Fix to allow chars in the range 0xa0-0xff (5.12 KB, patch)
2013-12-20 20:30 UTC, Jeremy Boynes
Details | Diff
Allow 0xa0-0xff in V0 values only (5.70 KB, patch)
2013-12-21 21:20 UTC, Jeremy Boynes
Details | Diff

Note You need to log in before you can comment on or make changes to this bug.
Description Jeremy Boynes 2013-12-20 20:22:13 UTC
Some popular JavaScript libraries have started to set cookie values in the browser directly and include ISO-8859-1 (Latin-1) characters in the range 0xA0-0xFF. When the Cookie header is parsed by Tomcat, the request fails with an IllegalArgumentException[1] from the connector without giving the application an opportunity to validate the cookie value received.

RFC2616 (HTTP/1.1) allows header field-values to contain ISO-8859-1 characters which includes the range 0xA0-0xFF. RFC2109 (cookies) allows for "quoted-string" values which can contain TEXT octets (which includes those characters).
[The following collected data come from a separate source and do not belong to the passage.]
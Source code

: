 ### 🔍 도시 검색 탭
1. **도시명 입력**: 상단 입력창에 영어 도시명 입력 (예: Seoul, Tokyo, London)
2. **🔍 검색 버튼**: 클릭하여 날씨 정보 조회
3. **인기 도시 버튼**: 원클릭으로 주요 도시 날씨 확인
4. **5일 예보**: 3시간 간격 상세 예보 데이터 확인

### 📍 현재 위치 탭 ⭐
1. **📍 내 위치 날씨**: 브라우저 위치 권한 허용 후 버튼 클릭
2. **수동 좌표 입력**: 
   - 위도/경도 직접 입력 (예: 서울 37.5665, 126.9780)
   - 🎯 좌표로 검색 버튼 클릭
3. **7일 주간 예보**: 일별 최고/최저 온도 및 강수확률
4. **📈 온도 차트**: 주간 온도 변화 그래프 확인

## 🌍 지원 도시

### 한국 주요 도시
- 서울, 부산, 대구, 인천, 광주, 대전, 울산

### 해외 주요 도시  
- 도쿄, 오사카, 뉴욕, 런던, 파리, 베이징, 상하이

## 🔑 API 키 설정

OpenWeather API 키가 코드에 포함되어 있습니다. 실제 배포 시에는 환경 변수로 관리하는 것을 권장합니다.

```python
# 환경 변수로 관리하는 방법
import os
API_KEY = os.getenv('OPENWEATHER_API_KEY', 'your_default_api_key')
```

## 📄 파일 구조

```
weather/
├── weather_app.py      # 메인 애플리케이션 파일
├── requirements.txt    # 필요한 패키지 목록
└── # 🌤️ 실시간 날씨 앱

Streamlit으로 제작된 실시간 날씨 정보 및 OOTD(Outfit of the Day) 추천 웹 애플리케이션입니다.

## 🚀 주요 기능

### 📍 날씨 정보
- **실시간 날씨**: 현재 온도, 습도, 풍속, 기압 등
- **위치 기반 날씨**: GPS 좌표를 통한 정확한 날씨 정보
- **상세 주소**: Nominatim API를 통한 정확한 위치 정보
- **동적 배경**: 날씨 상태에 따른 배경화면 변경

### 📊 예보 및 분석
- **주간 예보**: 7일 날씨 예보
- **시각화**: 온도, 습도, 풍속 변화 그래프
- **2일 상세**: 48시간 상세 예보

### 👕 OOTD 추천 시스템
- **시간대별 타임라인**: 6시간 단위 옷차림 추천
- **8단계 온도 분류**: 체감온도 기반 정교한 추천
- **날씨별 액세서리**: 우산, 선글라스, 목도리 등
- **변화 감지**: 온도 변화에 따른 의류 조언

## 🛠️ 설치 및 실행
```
This is different to cookie names which are defined as the more restricted "token" which only allows USASCII values. The original Netscape spec does not mention character encodings.

[1] http://svn.apache.org/viewvc/tomcat/tc7.0.x/trunk/java/org/apache/tomcat/util/http/CookieSupport.java?revision=1200183&view=markup#l190
Comment 1 Jeremy Boynes 2013-12-20 20:30:17 UTC
Created attachment 31139 [details]
Fix to allow chars in the range 0xa0-0xff

Patch allows characters in the range 0xA0-0xFF (so it continues to exclude controls both <0x20 and 0x80-0x9F). Added testcase for a Latin-1 character and test-suite passes.
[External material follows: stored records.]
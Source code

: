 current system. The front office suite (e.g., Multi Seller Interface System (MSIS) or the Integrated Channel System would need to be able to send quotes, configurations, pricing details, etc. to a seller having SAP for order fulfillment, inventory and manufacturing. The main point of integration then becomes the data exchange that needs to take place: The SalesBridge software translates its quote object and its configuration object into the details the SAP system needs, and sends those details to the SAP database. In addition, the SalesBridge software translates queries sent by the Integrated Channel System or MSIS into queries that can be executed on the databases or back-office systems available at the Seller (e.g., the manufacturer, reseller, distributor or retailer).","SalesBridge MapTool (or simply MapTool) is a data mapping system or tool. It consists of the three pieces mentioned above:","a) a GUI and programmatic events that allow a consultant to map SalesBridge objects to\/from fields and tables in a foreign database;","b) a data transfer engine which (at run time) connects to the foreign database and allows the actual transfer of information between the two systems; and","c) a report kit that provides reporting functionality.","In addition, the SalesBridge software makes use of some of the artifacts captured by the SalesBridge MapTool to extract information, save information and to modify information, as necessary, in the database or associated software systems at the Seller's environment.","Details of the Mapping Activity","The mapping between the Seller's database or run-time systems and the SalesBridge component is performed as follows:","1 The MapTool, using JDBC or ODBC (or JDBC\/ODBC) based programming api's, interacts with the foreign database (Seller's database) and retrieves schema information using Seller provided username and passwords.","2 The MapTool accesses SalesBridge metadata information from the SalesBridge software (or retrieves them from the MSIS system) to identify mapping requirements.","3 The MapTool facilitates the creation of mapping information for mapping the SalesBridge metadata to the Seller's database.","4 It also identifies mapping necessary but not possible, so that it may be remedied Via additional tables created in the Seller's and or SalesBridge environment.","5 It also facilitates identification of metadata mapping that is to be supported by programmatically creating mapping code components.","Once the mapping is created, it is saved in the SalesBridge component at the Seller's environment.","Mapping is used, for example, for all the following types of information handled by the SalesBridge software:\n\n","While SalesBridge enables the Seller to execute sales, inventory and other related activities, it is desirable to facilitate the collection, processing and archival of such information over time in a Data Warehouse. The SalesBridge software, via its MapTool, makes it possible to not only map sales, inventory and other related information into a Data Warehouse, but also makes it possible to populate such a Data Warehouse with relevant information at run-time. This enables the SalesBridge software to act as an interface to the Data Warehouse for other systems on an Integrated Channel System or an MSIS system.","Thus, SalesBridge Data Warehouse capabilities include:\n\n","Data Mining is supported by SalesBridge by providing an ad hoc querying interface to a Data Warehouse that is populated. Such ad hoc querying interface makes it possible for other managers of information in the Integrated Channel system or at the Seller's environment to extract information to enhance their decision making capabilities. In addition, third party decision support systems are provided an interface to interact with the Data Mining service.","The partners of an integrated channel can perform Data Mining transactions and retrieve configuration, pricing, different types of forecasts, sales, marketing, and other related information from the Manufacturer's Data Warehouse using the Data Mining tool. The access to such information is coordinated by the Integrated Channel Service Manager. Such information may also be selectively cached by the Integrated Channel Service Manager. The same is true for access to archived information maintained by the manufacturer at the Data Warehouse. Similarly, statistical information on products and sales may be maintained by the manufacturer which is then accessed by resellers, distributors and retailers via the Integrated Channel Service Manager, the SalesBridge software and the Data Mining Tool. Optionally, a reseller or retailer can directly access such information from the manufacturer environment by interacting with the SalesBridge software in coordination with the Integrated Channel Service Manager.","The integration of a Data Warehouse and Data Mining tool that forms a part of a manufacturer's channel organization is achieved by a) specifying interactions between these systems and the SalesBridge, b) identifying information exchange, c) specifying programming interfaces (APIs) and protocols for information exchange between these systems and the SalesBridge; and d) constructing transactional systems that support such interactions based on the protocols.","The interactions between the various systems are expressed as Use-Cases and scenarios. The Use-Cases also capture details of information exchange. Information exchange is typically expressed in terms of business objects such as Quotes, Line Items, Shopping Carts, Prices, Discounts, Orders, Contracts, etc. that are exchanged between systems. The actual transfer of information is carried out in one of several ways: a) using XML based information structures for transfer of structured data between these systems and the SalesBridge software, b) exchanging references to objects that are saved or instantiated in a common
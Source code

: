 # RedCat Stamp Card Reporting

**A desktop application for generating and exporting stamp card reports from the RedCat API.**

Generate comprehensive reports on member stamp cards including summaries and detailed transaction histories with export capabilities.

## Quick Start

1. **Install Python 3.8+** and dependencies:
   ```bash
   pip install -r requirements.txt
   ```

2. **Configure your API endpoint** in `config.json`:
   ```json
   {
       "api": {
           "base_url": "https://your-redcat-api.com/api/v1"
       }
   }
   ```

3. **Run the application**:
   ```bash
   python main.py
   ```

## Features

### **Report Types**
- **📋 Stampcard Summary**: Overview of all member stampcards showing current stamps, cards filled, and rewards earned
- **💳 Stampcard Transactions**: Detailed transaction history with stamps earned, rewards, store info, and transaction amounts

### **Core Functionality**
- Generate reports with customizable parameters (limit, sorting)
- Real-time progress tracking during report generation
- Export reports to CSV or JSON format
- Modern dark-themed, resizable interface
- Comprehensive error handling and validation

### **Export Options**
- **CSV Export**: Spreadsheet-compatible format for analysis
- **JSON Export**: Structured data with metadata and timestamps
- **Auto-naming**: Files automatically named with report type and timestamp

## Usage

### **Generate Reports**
To keep it simple, this patch does not attempt to differentiate between quoted and unquoted values. It also does not attempt to deal with values containing UTF-8 encoded data.
Comment 2 Mark Thomas 2013-12-20 20:55:47 UTC
This simple patch is not acceptable as it does not retain the limitation that cookie names must be tokens.

Now might be the time to re-write the cookie parsing using the HttpParser.
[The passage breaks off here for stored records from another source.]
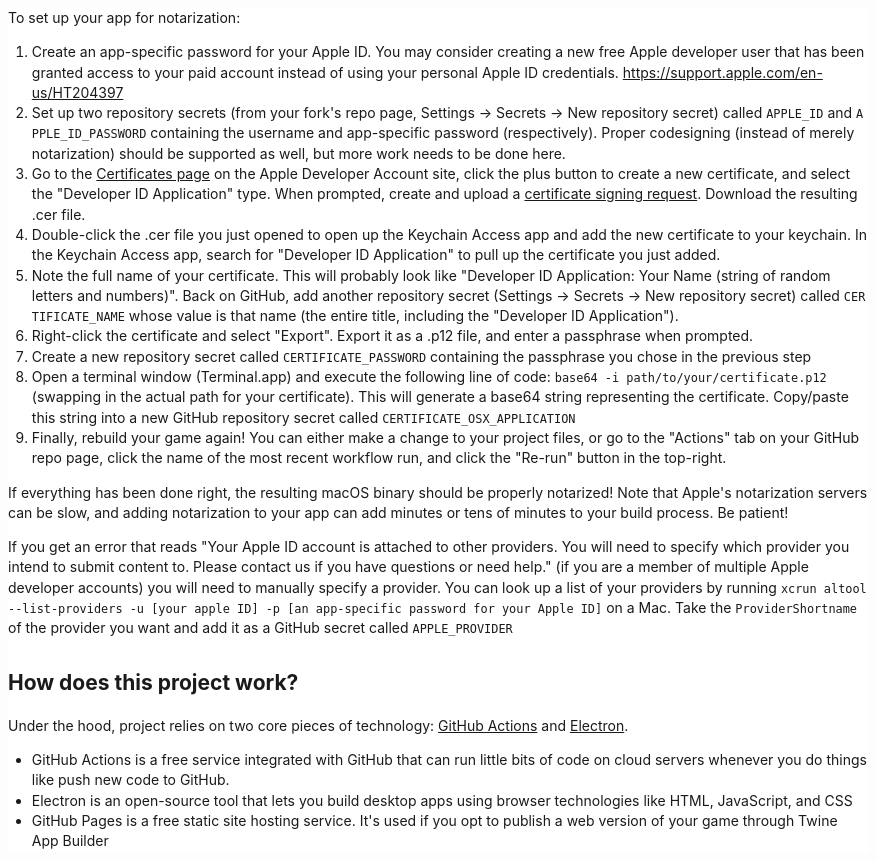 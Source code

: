 To set up your app for notarization:

1. Create an app-specific password for your Apple ID. You may consider creating a new free Apple developer user that has been granted access to your paid account instead of using your personal Apple ID credentials. https://support.apple.com/en-us/HT204397
2. Set up two repository secrets (from your fork's repo page, Settings -> Secrets -> New repository secret) called `APPLE_ID` and `APPLE_ID_PASSWORD` containing the username and app-specific password (respectively). 
Proper codesigning (instead of merely notarization) should be supported as well, but more work needs to be done here.
3. Go to the [Certificates page](https://developer.apple.com/account/resources/certificates/list) on the Apple Developer Account site, click the plus button to create a new certificate, and select the "Developer ID Application" type. When prompted, create and upload a [certificate signing request](https://help.apple.com/developer-account/#/devbfa00fef7). Download the resulting .cer file.
4. Double-click the .cer file you just opened to open up the Keychain Access app and add the new certificate to your keychain. In the Keychain Access app, search for "Developer ID Application" to pull up the certificate you just added.
5. Note the full name of your certificate. This will probably look like "Developer ID Application: Your Name (string of random letters and numbers)". Back on GitHub, add another repository secret (Settings -> Secrets -> New repository secret) called `CERTIFICATE_NAME` whose value is that name (the entire title, including the "Developer ID Application").
6. Right-click the certificate and select "Export". Export it as a .p12 file, and enter a passphrase when prompted.
7. Create a new repository secret called `CERTIFICATE_PASSWORD` containing the passphrase you chose in the previous step
8. Open a terminal window (Terminal.app) and execute the following line of code: `base64 -i path/to/your/certificate.p12` (swapping in the actual path for your certificate). This will generate a base64 string representing the certificate. Copy/paste this string into a new GitHub repository secret called `CERTIFICATE_OSX_APPLICATION`
9. Finally, rebuild your game again! You can either make a change to your project files, or go to the "Actions" tab on your GitHub repo page, click the name of the most recent workflow run, and click the "Re-run" button in the top-right.

If everything has been done right, the resulting macOS binary should be properly notarized! Note that Apple's notarization servers can be slow, and adding notarization to your app can add minutes or tens of minutes to your build process. Be patient!

If you get an error that reads "Your Apple ID account is attached to other providers. You will need to specify which provider you intend to submit content to. Please contact us if you have questions or need help." (if you are a member of multiple Apple developer accounts) you will need to manually specify a provider. You can look up a list of your providers by running `xcrun altool --list-providers -u [your apple ID] -p [an app-specific password for your Apple ID]` on a Mac. Take the `ProviderShortname` of the provider you want and add it as a GitHub secret called `APPLE_PROVIDER`
## How does this project work?

Under the hood, project relies on two core pieces of technology: [GitHub Actions](https://github.com/features/actions) and [Electron](https://www.electronjs.org/).

- GitHub Actions is a free service integrated with GitHub that can run little bits of code on cloud servers whenever you do things like push new code to GitHub.
- Electron is an open-source tool that lets you build desktop apps using browser technologies like HTML, JavaScript, and CSS
- GitHub Pages is a free static site hosting service. It's used if you opt to publish a web version of your game through Twine App Builder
Given the 'fun' we have had with cookie processing in the past we need to be very careful about any changes we introduce. Now could be a good time to do this in 8.0.x and then back-port it once it is stable.
Comment 3 Mark Thomas 2013-12-20 20:58:00 UTC
If we do revisit cookie parsing we should keep RFC6265 in mind as well as the fact that Tomcat moved to a strict adherence to the cookie specs in order to avoid a number of potential security issues.
Comment 4 Jeremy Boynes 2013-12-20 21:28:24 UTC
I agree that this would be a good time for a larger cleanup. To keep things incremental I'll start with refining the patch (against trunk) to handle names and values separately.
Comment 5 Jeremy Boynes 2013-12-21 21:20:43 UTC
Created attachment 31140 [details]
Allow 0xa0-0xff in V0 values only

Minimal patch allowing ISO-8859-1 characters in the range 0xa0-0xff for V0 values only.

This refactors the check when processing tokens to allow 8-bit characters just for V0 values. They will still trigger an IllegalArgumentException if they appear in a name or in a V1 unquoted value.

V1 quoted values already support them via a different code path. I discovered an issue (#55918) there where CTLs will not cause an IAE and will appear in the returned value. I've tagged the tests for that as @Ignored to be resolved in a different fix.
Comment 6 Jeremy Boynes 2013-12-23 19:16:45 UTC
Patch applied to trunk as r1553187 to be included in release 8.0.0
Comment 7 Jeremy Boynes 2013-12-24 15:36:55 UTC
The patch for this has been reverted from trunk
Comment 8 Mark Thomas 2014-09-02 15:13:54 UTC
The new RFC6265 cookie parser (that also includes a new RFC2109 parser) correctly handles these values. I don't propose fixing the old parser.